▸ Given information:
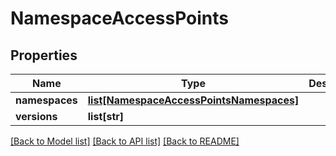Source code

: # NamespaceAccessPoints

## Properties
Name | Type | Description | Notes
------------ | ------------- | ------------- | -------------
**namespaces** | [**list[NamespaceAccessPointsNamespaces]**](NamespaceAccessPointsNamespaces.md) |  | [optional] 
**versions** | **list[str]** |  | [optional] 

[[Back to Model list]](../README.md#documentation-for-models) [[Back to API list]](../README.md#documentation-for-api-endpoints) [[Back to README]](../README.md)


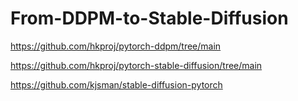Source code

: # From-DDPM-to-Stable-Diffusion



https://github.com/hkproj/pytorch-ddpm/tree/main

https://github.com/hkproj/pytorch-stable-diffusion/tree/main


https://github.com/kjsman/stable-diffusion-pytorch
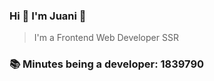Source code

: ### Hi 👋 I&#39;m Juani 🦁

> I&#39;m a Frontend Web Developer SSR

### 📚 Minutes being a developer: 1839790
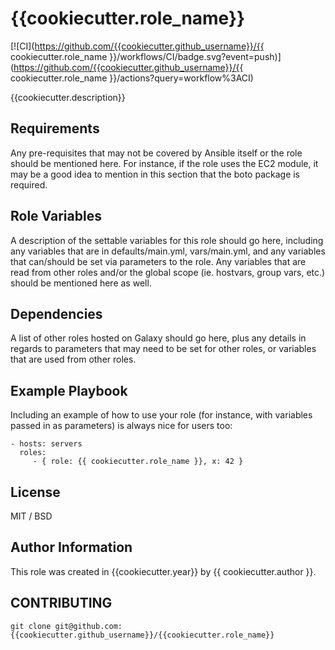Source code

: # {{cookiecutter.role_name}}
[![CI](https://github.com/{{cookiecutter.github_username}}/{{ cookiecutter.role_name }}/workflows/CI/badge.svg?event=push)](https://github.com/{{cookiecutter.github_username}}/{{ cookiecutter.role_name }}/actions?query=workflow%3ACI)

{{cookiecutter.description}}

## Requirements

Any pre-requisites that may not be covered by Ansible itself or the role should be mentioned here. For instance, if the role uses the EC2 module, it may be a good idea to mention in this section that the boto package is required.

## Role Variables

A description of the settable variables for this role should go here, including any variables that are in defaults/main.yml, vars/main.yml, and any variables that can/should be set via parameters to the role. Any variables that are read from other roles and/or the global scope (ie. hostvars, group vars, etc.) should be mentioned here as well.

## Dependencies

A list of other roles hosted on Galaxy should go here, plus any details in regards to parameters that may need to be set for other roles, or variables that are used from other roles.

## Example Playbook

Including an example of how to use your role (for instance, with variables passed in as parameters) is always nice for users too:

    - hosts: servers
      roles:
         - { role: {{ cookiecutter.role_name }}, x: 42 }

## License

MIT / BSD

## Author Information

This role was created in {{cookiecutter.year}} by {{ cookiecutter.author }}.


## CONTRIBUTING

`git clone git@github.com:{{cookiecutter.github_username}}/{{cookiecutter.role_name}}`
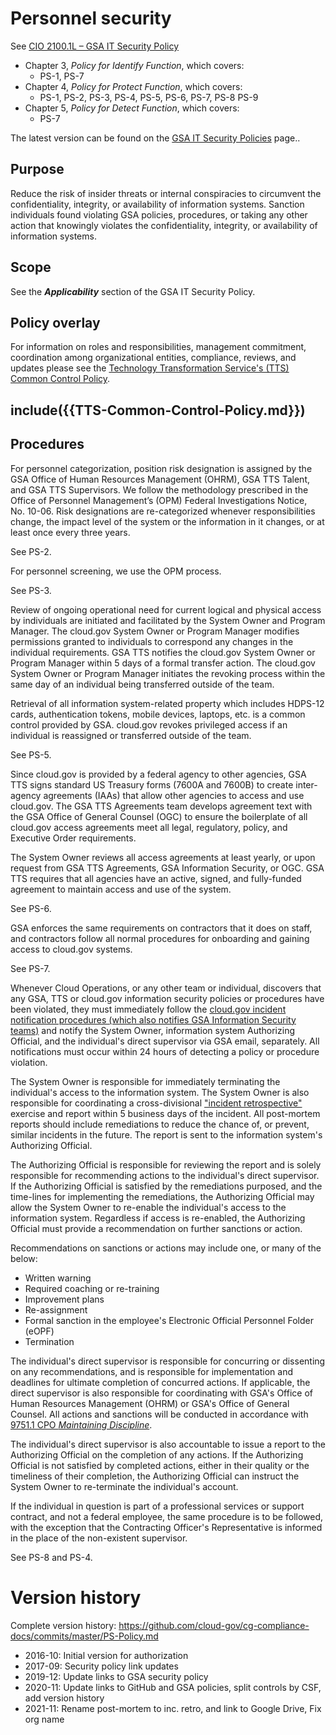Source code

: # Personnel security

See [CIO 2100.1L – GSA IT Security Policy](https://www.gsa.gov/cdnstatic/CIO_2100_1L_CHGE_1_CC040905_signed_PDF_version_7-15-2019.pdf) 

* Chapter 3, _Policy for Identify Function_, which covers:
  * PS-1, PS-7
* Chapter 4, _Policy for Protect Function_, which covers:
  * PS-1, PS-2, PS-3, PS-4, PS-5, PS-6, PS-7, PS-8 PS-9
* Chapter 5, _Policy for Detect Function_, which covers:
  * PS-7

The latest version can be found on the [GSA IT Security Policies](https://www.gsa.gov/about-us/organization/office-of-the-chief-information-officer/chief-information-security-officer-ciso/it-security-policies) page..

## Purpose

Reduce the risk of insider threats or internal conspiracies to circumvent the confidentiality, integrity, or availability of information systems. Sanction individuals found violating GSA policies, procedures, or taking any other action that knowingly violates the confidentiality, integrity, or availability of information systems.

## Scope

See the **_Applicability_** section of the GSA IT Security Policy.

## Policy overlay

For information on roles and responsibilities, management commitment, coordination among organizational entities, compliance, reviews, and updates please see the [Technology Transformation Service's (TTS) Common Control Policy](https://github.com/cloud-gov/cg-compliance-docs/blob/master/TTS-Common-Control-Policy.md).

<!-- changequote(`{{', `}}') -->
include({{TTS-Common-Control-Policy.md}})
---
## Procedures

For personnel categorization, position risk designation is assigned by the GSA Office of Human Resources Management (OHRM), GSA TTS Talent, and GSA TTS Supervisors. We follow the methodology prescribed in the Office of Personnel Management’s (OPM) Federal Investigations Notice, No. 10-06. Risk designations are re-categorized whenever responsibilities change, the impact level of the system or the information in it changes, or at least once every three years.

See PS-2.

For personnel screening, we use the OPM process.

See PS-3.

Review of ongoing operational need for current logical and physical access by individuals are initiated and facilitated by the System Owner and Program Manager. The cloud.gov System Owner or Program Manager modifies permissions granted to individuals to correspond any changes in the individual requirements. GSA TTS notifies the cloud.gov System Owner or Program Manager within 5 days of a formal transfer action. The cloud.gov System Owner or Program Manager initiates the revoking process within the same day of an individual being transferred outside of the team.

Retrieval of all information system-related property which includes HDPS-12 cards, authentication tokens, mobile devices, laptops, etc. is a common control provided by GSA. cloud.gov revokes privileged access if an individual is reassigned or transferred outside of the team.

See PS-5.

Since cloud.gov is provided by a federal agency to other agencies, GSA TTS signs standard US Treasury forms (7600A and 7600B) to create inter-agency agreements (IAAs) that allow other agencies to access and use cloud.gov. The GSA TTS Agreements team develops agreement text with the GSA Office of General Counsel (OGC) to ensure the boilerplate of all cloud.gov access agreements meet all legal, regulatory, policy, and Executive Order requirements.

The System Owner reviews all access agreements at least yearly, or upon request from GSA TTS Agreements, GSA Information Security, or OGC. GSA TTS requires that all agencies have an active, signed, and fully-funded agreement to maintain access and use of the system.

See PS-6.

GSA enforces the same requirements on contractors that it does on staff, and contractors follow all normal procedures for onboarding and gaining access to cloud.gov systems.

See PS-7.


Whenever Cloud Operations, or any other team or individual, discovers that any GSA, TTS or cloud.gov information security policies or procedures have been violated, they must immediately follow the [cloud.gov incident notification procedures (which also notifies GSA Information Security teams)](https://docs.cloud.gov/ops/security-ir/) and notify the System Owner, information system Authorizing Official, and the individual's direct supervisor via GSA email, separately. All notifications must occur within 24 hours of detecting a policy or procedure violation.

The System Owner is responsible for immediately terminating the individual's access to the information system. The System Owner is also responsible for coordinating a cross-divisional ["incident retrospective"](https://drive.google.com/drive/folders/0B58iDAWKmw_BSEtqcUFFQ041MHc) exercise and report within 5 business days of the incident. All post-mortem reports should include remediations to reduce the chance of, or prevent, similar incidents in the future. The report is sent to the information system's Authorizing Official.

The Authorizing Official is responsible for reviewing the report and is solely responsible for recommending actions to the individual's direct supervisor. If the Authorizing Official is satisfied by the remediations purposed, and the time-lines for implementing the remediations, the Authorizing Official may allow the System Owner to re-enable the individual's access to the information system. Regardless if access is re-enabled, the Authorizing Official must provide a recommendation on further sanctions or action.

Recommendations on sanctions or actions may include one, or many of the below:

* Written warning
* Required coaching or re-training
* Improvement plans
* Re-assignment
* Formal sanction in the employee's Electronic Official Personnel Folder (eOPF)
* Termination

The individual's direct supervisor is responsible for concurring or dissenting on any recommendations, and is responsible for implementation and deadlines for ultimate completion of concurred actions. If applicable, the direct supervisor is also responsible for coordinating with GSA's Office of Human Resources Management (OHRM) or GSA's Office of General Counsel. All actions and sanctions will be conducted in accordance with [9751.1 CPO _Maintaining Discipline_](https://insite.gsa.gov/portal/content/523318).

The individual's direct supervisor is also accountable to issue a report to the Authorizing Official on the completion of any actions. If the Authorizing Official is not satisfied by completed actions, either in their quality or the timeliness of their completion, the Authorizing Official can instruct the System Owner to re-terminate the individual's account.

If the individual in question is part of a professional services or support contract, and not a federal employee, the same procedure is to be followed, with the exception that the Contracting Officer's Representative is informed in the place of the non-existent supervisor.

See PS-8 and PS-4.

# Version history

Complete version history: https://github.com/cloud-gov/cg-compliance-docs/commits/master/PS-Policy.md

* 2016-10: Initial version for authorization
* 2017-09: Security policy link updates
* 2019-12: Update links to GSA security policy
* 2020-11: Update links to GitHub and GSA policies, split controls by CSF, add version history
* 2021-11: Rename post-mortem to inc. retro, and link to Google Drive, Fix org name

▸ Your objective: Report each line above containing the string "outside".

▸ Solution for this task:
Review of ongoing operational need for current logical and physical access by individuals are initiated and facilitated by the System Owner and Program Manager. The cloud.gov System Owner or Program Manager modifies permissions granted to individuals to correspond any changes in the individual requirements. GSA TTS notifies the cloud.gov System Owner or Program Manager within 5 days of a formal transfer action. The cloud.gov System Owner or Program Manager initiates the revoking process within the same day of an individual being transferred outside of the team.
Retrieval of all information system-related property which includes HDPS-12 cards, authentication tokens, mobile devices, laptops, etc. is a common control provided by GSA. cloud.gov revokes privileged access if an individual is reassigned or transferred outside of the team.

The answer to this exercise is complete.